Was die Wirtschaft unter "New Deal" versteht
Von Anita Staudacher
Alle reden vom "New Deal", doch jeder hat andere Vorstellungen davon. Am Dienstag formulierten Wirtschaftskammer-Boss Christoph Leitl und der Präsident der Industriellenvereinigung, Georg Kapsch, ihre Wunschliste an die frisch formierte Kern-Regierung. Von neu ist dabei nicht viel zu sehen, höchstens neu formuliert.
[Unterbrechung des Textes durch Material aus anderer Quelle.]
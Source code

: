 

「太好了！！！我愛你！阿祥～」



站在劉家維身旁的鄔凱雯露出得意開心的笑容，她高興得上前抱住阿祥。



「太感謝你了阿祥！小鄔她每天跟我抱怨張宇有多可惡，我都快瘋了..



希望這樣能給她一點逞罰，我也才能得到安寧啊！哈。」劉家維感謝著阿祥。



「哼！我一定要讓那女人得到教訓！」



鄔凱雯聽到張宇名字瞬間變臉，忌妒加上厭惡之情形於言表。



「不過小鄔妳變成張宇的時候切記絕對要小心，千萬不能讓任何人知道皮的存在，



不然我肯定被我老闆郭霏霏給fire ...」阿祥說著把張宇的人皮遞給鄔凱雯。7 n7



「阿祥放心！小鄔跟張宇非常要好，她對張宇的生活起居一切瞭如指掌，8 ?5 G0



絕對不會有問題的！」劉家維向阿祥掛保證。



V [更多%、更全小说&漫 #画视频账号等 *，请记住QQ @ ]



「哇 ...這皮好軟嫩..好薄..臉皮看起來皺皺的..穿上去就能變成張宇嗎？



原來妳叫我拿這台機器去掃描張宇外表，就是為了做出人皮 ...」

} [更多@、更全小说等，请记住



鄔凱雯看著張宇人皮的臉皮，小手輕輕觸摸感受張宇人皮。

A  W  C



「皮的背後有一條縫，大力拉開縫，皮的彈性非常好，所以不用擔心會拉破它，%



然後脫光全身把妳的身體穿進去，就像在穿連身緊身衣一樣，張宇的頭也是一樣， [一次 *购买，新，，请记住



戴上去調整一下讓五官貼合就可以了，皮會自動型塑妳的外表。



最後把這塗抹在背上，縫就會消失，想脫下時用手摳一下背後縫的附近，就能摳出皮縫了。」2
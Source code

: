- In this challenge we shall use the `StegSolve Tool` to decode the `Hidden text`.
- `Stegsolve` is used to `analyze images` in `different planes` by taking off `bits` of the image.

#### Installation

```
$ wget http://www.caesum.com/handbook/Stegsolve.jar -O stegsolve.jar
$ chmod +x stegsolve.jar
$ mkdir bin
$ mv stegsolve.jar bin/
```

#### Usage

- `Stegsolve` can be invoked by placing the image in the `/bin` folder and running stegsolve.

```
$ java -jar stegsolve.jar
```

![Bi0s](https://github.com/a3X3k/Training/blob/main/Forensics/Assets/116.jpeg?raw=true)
Kapsch wünscht sich einen "New Deal" für die Wirtschaft nach Vorbild der "Agenda 2010" von SP-Kanzler Gerhard Schröder. Mit unpopulären, aber von der Wirtschaft begrüßten Arbeitsmarktreformen (Stichwort Hartz-IV) wurde das deutsche Wirtschaftswachstum erfolgreich angekurbelt. "Wir werden alle quietschen, aber wir werden die Reformen mittragen, wenn man uns die Vision dahinter vermittelt", ist Kapsch überzeugt. Zentrales Problem sei nämlich die Wachstumsschwäche in Österreich. So lange diese bestehe, gebe es auch nichts zu verteilen. Um Investitionen anzukurbeln und damit neue Jobs zu schaffen, sollten die Betriebe rasch von der hohen Bürokratie-, Steuer- und Abgabenlast befreit werden, fordert Kapsch einmal mehr.
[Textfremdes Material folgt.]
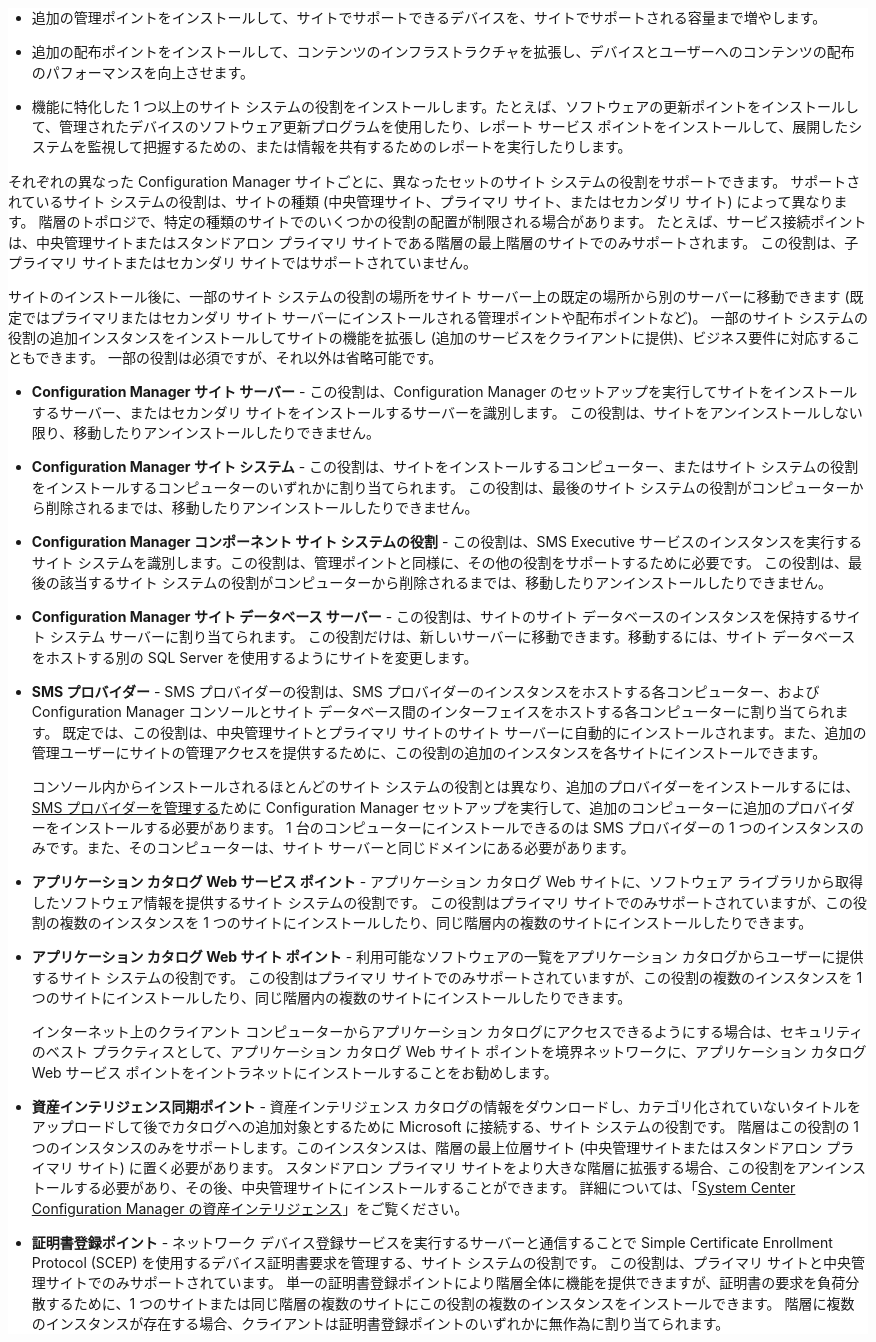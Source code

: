 -   追加の管理ポイントをインストールして、サイトでサポートできるデバイスを、サイトでサポートされる容量まで増やします。  

-   追加の配布ポイントをインストールして、コンテンツのインフラストラクチャを拡張し、デバイスとユーザーへのコンテンツの配布のパフォーマンスを向上させます。  

-   機能に特化した 1 つ以上のサイト システムの役割をインストールします。たとえば、ソフトウェアの更新ポイントをインストールして、管理されたデバイスのソフトウェア更新プログラムを使用したり、レポート サービス ポイントをインストールして、展開したシステムを監視して把握するための、または情報を共有するためのレポートを実行したりします。  


それぞれの異なった Configuration Manager サイトごとに、異なったセットのサイト システムの役割をサポートできます。 サポートされているサイト システムの役割は、サイトの種類 (中央管理サイト、プライマリ サイト、またはセカンダリ サイト) によって異なります。 階層のトポロジで、特定の種類のサイトでのいくつかの役割の配置が制限される場合があります。 たとえば、サービス接続ポイントは、中央管理サイトまたはスタンドアロン プライマリ サイトである階層の最上階層のサイトでのみサポートされます。 この役割は、子プライマリ サイトまたはセカンダリ サイトではサポートされていません。  

サイトのインストール後に、一部のサイト システムの役割の場所をサイト サーバー上の既定の場所から別のサーバーに移動できます (既定ではプライマリまたはセカンダリ サイト サーバーにインストールされる管理ポイントや配布ポイントなど)。 一部のサイト システムの役割の追加インスタンスをインストールしてサイトの機能を拡張し (追加のサービスをクライアントに提供)、ビジネス要件に対応することもできます。 一部の役割は必須ですが、それ以外は省略可能です。  

-   **Configuration Manager サイト サーバー** - この役割は、Configuration Manager のセットアップを実行してサイトをインストールするサーバー、またはセカンダリ サイトをインストールするサーバーを識別します。 この役割は、サイトをアンインストールしない限り、移動したりアンインストールしたりできません。  

-   **Configuration Manager サイト システム** - この役割は、サイトをインストールするコンピューター、またはサイト システムの役割をインストールするコンピューターのいずれかに割り当てられます。  この役割は、最後のサイト システムの役割がコンピューターから削除されるまでは、移動したりアンインストールしたりできません。  

-   **Configuration Manager コンポーネント サイト システムの役割** - この役割は、SMS Executive サービスのインスタンスを実行するサイト システムを識別します。この役割は、管理ポイントと同様に、その他の役割をサポートするために必要です。 この役割は、最後の該当するサイト システムの役割がコンピューターから削除されるまでは、移動したりアンインストールしたりできません。  

-   **Configuration Manager サイト データベース サーバー** - この役割は、サイトのサイト データベースのインスタンスを保持するサイト システム サーバーに割り当てられます。  この役割だけは、新しいサーバーに移動できます。移動するには、サイト データベースをホストする別の SQL Server を使用するようにサイトを変更します。  

-   **SMS プロバイダー** - SMS プロバイダーの役割は、SMS プロバイダーのインスタンスをホストする各コンピューター、および Configuration Manager コンソールとサイト データベース間のインターフェイスをホストする各コンピューターに割り当てられます。  既定では、この役割は、中央管理サイトとプライマリ サイトのサイト サーバーに自動的にインストールされます。また、追加の管理ユーザーにサイトの管理アクセスを提供するために、この役割の追加のインスタンスを各サイトにインストールできます。  

     コンソール内からインストールされるほとんどのサイト システムの役割とは異なり、追加のプロバイダーをインストールするには、[SMS プロバイダーを管理する](../../../core/servers/manage/modify-your-infrastructure.md#BKMK_ManageSMSprovider)ために Configuration Manager セットアップを実行して、追加のコンピューターに追加のプロバイダーをインストールする必要があります。 1 台のコンピューターにインストールできるのは SMS プロバイダーの 1 つのインスタンスのみです。また、そのコンピューターは、サイト サーバーと同じドメインにある必要があります。  

-   **アプリケーション カタログ Web サービス ポイント** - アプリケーション カタログ Web サイトに、ソフトウェア ライブラリから取得したソフトウェア情報を提供するサイト システムの役割です。 この役割はプライマリ サイトでのみサポートされていますが、この役割の複数のインスタンスを 1 つのサイトにインストールしたり、同じ階層内の複数のサイトにインストールしたりできます。  

-   **アプリケーション カタログ Web サイト ポイント** - 利用可能なソフトウェアの一覧をアプリケーション カタログからユーザーに提供するサイト システムの役割です。 この役割はプライマリ サイトでのみサポートされていますが、この役割の複数のインスタンスを 1 つのサイトにインストールしたり、同じ階層内の複数のサイトにインストールしたりできます。  

     インターネット上のクライアント コンピューターからアプリケーション カタログにアクセスできるようにする場合は、セキュリティのベスト プラクティスとして、アプリケーション カタログ Web サイト ポイントを境界ネットワークに、アプリケーション カタログ Web サービス ポイントをイントラネットにインストールすることをお勧めします。  

-   **資産インテリジェンス同期ポイント** - 資産インテリジェンス カタログの情報をダウンロードし、カテゴリ化されていないタイトルをアップロードして後でカタログへの追加対象とするために Microsoft に接続する、サイト システムの役割です。  階層はこの役割の 1 つのインスタンスのみをサポートします。このインスタンスは、階層の最上位層サイト (中央管理サイトまたはスタンドアロン プライマリ サイト) に置く必要があります。 スタンドアロン プライマリ サイトをより大きな階層に拡張する場合、この役割をアンインストールする必要があり、その後、中央管理サイトにインストールすることができます。   詳細については、「[System Center Configuration Manager の資産インテリジェンス](../../../core/clients/manage/asset-intelligence/introduction-to-asset-intelligence.md)」をご覧ください。  

-   **証明書登録ポイント** - ネットワーク デバイス登録サービスを実行するサーバーと通信することで Simple Certificate Enrollment Protocol (SCEP) を使用するデバイス証明書要求を管理する、サイト システムの役割です。  この役割は、プライマリ サイトと中央管理サイトでのみサポートされています。   単一の証明書登録ポイントにより階層全体に機能を提供できますが、証明書の要求を負荷分散するために、1 つのサイトまたは同じ階層の複数のサイトにこの役割の複数のインスタンスをインストールできます。 階層に複数のインスタンスが存在する場合、クライアントは証明書登録ポイントのいずれかに無作為に割り当てられます。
"Wir plädieren für eine Halbierung der Körperschaftssteuer auf nicht entnommene Gewinne sowie für einen Pfad zur Lohnnebenkostensenkung von derzeit 26,3 Prozent in Richtung des deutschen Niveaus von rund 22 Prozent."
WKÖ-Chef Leitl will den "New Deal" mit einem "Pakt für Arbeit" ausstatten, "sonst steuern wir in fünf Jahren auf 600.000 Arbeitslose zu".
Selbstkritik
Dass fehlende Arbeitsmarktreformen in den vergangenen Jahren nicht nur ein Versäumnis der Regierung, sondern auch der – zumeist uneinigen – Sozialpartner waren, gibt Leitl offen zu. "Beim Arbeitsrecht ist wenig weitergegangen, das stimmt." Bei den Themen Pension, Bildung oder Migration hätten die Sozialpartner aber sehr wohl akkordierte Papiere vorgelegt, doch die Regierung habe nichts daraus gemacht.
Die neuen Arbeitsrechts-Vorschläge Leitls dürften auf Arbeitnehmerseite aber wohl auch auf große Skepsis stoßen. Er spricht sich für eine "persönliche Wahlfreiheit der Arbeitnehmer" bezüglich ihrer Beschäftigungsform aus. "Jeder soll selbst entscheiden, wann und wie viel er arbeitet". Eine generelle Arbeitszeitverkürzung ist für Kapsch und Leitl weiterhin ein Tabu-Thema.